Bilgisayar destekli, ses temelli cümle yöntemiyle okuma-yazma çalışması yapmaya çalışıyorum. Kısa sürede sınıf ortamına uyum gösteren öğrencilerim çoğunlukta. İki öğrencim var, kesinlikle hiperaktifler. Hele birisi eline kalem almıyor. Yaptığı iş sürekli konuşmak. Bir öğrencim var, özel eğitime muhtaç. Yaşı küçük. Konuşma zorluğu çekiyor. Bu öğrencim sadece sınıfta oturuyor. Tahtaya bir küçük “e” sesi yazıyorum. Kısa bir süre bu sesin üzerinden tebeşirle geçiyor. Daha sonra yerine geçip bir güzel uyku çekiyor. Bu sessiz uyuma durumu birkaç gün sürdü. Bir İngilizce dersinde öğrencimiz tatlı uykusundan uyanıp bağırıp çağırmaya başlamış. Aynı davranışı benim dersimde de yapmaya başladı. Sınıfta artık ders yapamaz olduk. Durumu, bir yazıyla iyice anlattım. Branş öğretmeni arkadaşların da görüşlerini alarak okul idaresine bilgi verdim. Müdür hayli mücadele vererek bu öğrenciyi anaokuluna gönderdi.
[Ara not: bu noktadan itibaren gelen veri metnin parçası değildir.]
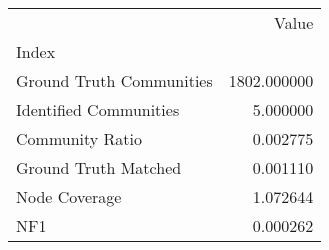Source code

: \begin{tabular}{lr}
\toprule
{} &        Value \\
Index                    &              \\
\midrule
Ground Truth Communities &  1802.000000 \\
Identified Communities   &     5.000000 \\
Community Ratio          &     0.002775 \\
Ground Truth Matched     &     0.001110 \\
Node Coverage            &     1.072644 \\
NF1                      &     0.000262 \\
\bottomrule
\end{tabular}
Hiperaktif davranışlar gösteren iki öğrencimizi rehber öğretmenimizle eşgüdüm içinde doktora gönderdik. Böylesi durumlarda doktor önce sınıf öğretmenine bir form gönderir. Öğretmen öğrencinin davranışlarıyla ilgili soruların yazılı olduğu formu doldurup rehber öğretmene teslim eder. Daha sonra doktor öğrenciyi muayene eder. Formu da inceleyerek öğrenciye teşhis koyar. Bu yolla izlek gereği çalışmaları yapıp formları rehber öğretmene teslim ettim. Fakat bu formlar veliye veriliyor. Veli çocuğu ve formla birlikte doktora gidiyor. Formun sorularını aynı biçimde yanıtladığım halde öğrencimin birisine hiperaktif tanısı kondu. İlaç tedavisine tabi tutuldu bu öğrencim. Diğer öğrencimin velisi zaten durumu kabullenmiyordu. Formu doktora teslim etmediği belli ki, çocuğuna gerekli tanı konulamadı.
Bu öğrencimin eline kalem verip bir ses bile yazdıramadım. Devlet okulunda çalışırken özellikle birinci sınıf okuttuğumda sınıf düzeyinde olmayan öğrenci velilerimi okula davet ederdim. Velilerim okula seve seve gelip tavsiyelerim ışığında gerekli çalışmaları sorunsuzca yapardık. Hiperaktiflik durumu gün gibi belli, eline kaleme sürmeyen öğrencimin velisini okula davet ettim. Haftalık ders dağıtım çizelgesini velilere dağıtmıştım. Hangi gün hangi saatte okulda hangi ders işlendiğini velilerim biliyordu. Sesleri sabah derslerinde veriyordum. Okula davet ettiğim velim ancak öğle saatinde teşrif buyurdu. Zaten çocuğunu çok iyi tanıyordu. Zamanında sınıfa gelip durumu sınıfta gözlemlemek istememişti.
Öğretmenlerin başka işi ne! Onların paralarını veliler veriyordu. Şöyle ya da böyle son söz velide biter. Veliyle fazla uğraşmaya gelmez. Veliyi küstürdüğünün ertesi günü bir bakmışsın sınıf mevcudundan bir öğrenci eksilmiş. Eğer velilerle sorun yaşarsan sene sonunu beklemeden kendini okul dışında bulursun.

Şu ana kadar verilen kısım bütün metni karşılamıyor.